Lower Body Exercises for Runners

Pounding the pavement is going to make you strong both physically and mentally, but having a workout routine that targets specific muscles for balance and strength will make you a better runner who lasts longer in the race.  Use these lower body exercises to get stronger and build your muscles in balance.

This particular workout was designed for building the muscles your runs don’t hit.  The result is a more balanced, better you that’s less likely to suffer from injury.  When participating in the following workout do 15 repetitions with each leg.  After all the exercises have been completed, take a short rest and repeat the cycle again for a total of three times.

Knee Extensors

For the vastus medialus, the knee’s shock absorber.

●      Sit in a chair with rolled-up towel under your right knee.  Angle your toes in slightly and extend your right leg straight out in an even motion.

●      Lock your knee and hold it in that position for three counts.

●      Return to your starting position slowly and repeat.

●      After fifteen counts move the towel and repeat the exercise with the opposite leg.

Hip Flexors

●      Lie on the floor with your right leg straight out and your left leg up with your foot on the floor as if you were going to do a sit up.

●      Lift your right leg up from the hip, ending at a 90-degree angle with the bottom of your foot pointed at the ceiling.

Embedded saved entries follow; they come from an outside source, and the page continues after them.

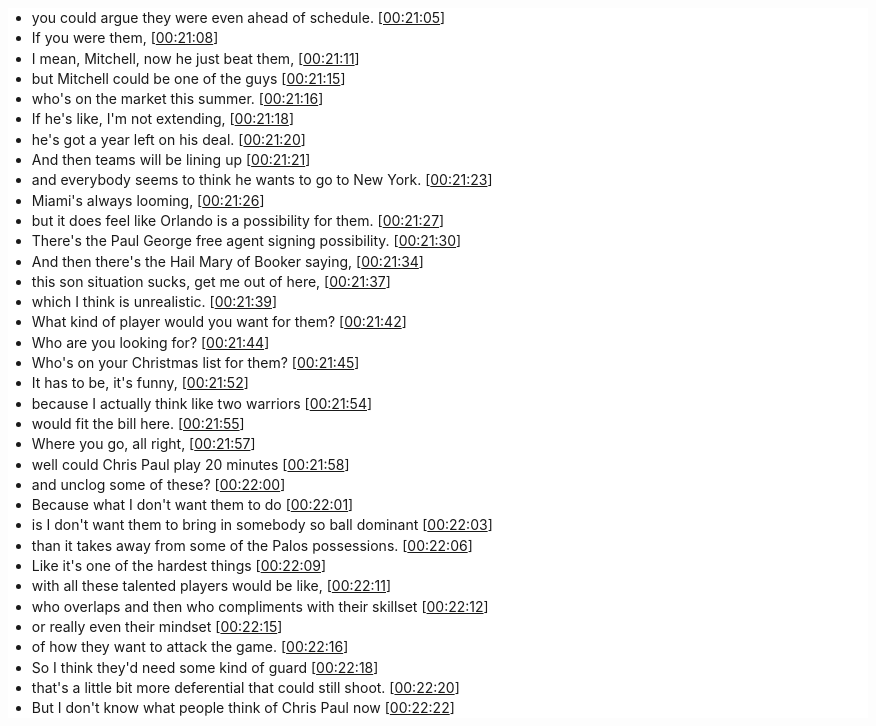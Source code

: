 *  you could argue they were even ahead of schedule. [[00:21:05](https://www.youtube.com/watch?v=YfihPmBMG7Q&t=1265.8200000000002s)]
*  If you were them, [[00:21:08](https://www.youtube.com/watch?v=YfihPmBMG7Q&t=1268.7s)]
*  I mean, Mitchell, now he just beat them, [[00:21:11](https://www.youtube.com/watch?v=YfihPmBMG7Q&t=1271.5800000000002s)]
*  but Mitchell could be one of the guys [[00:21:15](https://www.youtube.com/watch?v=YfihPmBMG7Q&t=1275.3s)]
*  who's on the market this summer. [[00:21:16](https://www.youtube.com/watch?v=YfihPmBMG7Q&t=1276.7s)]
*  If he's like, I'm not extending, [[00:21:18](https://www.youtube.com/watch?v=YfihPmBMG7Q&t=1278.7s)]
*  he's got a year left on his deal. [[00:21:20](https://www.youtube.com/watch?v=YfihPmBMG7Q&t=1280.26s)]
*  And then teams will be lining up [[00:21:21](https://www.youtube.com/watch?v=YfihPmBMG7Q&t=1281.78s)]
*  and everybody seems to think he wants to go to New York. [[00:21:23](https://www.youtube.com/watch?v=YfihPmBMG7Q&t=1283.98s)]
*  Miami's always looming, [[00:21:26](https://www.youtube.com/watch?v=YfihPmBMG7Q&t=1286.26s)]
*  but it does feel like Orlando is a possibility for them. [[00:21:27](https://www.youtube.com/watch?v=YfihPmBMG7Q&t=1287.54s)]
*  There's the Paul George free agent signing possibility. [[00:21:30](https://www.youtube.com/watch?v=YfihPmBMG7Q&t=1290.06s)]
*  And then there's the Hail Mary of Booker saying, [[00:21:34](https://www.youtube.com/watch?v=YfihPmBMG7Q&t=1294.26s)]
*  this son situation sucks, get me out of here, [[00:21:37](https://www.youtube.com/watch?v=YfihPmBMG7Q&t=1297.58s)]
*  which I think is unrealistic. [[00:21:39](https://www.youtube.com/watch?v=YfihPmBMG7Q&t=1299.74s)]
*  What kind of player would you want for them? [[00:21:42](https://www.youtube.com/watch?v=YfihPmBMG7Q&t=1302.46s)]
*  Who are you looking for? [[00:21:44](https://www.youtube.com/watch?v=YfihPmBMG7Q&t=1304.86s)]
*  Who's on your Christmas list for them? [[00:21:45](https://www.youtube.com/watch?v=YfihPmBMG7Q&t=1305.7s)]
*  It has to be, it's funny, [[00:21:52](https://www.youtube.com/watch?v=YfihPmBMG7Q&t=1312.1399999999999s)]
*  because I actually think like two warriors [[00:21:54](https://www.youtube.com/watch?v=YfihPmBMG7Q&t=1314.3799999999999s)]
*  would fit the bill here. [[00:21:55](https://www.youtube.com/watch?v=YfihPmBMG7Q&t=1315.94s)]
*  Where you go, all right, [[00:21:57](https://www.youtube.com/watch?v=YfihPmBMG7Q&t=1317.34s)]
*  well could Chris Paul play 20 minutes [[00:21:58](https://www.youtube.com/watch?v=YfihPmBMG7Q&t=1318.18s)]
*  and unclog some of these? [[00:22:00](https://www.youtube.com/watch?v=YfihPmBMG7Q&t=1320.5s)]
*  Because what I don't want them to do [[00:22:01](https://www.youtube.com/watch?v=YfihPmBMG7Q&t=1321.7s)]
*  is I don't want them to bring in somebody so ball dominant [[00:22:03](https://www.youtube.com/watch?v=YfihPmBMG7Q&t=1323.02s)]
*  than it takes away from some of the Palos possessions. [[00:22:06](https://www.youtube.com/watch?v=YfihPmBMG7Q&t=1326.3000000000002s)]
*  Like it's one of the hardest things [[00:22:09](https://www.youtube.com/watch?v=YfihPmBMG7Q&t=1329.5s)]
*  with all these talented players would be like, [[00:22:11](https://www.youtube.com/watch?v=YfihPmBMG7Q&t=1331.0200000000002s)]
*  who overlaps and then who compliments with their skillset [[00:22:12](https://www.youtube.com/watch?v=YfihPmBMG7Q&t=1332.46s)]
*  or really even their mindset [[00:22:15](https://www.youtube.com/watch?v=YfihPmBMG7Q&t=1335.5800000000002s)]
*  of how they want to attack the game. [[00:22:16](https://www.youtube.com/watch?v=YfihPmBMG7Q&t=1336.9s)]
*  So I think they'd need some kind of guard [[00:22:18](https://www.youtube.com/watch?v=YfihPmBMG7Q&t=1338.5s)]
*  that's a little bit more deferential that could still shoot. [[00:22:20](https://www.youtube.com/watch?v=YfihPmBMG7Q&t=1340.14s)]
*  But I don't know what people think of Chris Paul now [[00:22:22](https://www.youtube.com/watch?v=YfihPmBMG7Q&t=1342.7800000000002s)]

●      Slowly lower your leg.

●      Repeat the motion 15 times before moving to the other leg.

●      This exercise is most effective when you rotate where your toe is pointed.  Start with your toes angled in, then out, and also straight up the middle.

Hamstring Curl

●      Lie facedown on the ground with a bend in your right leg at the knee.

●      Bring your right leg up toward your buttocks and then slowly lower the leg back to its starting position.

●      You can make this exercise more effective by turning your foot inwards or outward to work slightly different muscles.

Hip Extensors

●      Lie facedown on a table, bed or other raised but flat surface with your pelvis at the edge and your feet flat on the floor.

●      Relax your left leg to a 90 degree angle at the knee.  This is your stabilizer leg.

●      Keep your right leg straight and lift it up to the point where it is paralell with your back.

●      Slowly lower your leg back to its starting position and repeat.

Hip Abductors

●      Lie on your side on the floor with your exercising leg on top.

●      Bend your bottom (resting) leg to a 90 degree angle at the hip and knee.

●      Rotate the foot of the exercising leg inward to isolate the hip muscle you want to be working.

●      Keep the leg straight (it will feel like it’s behind you) and raise it as high as possible.

●      When you get to the top you can slowly return to your starting position and repeat the exercise again.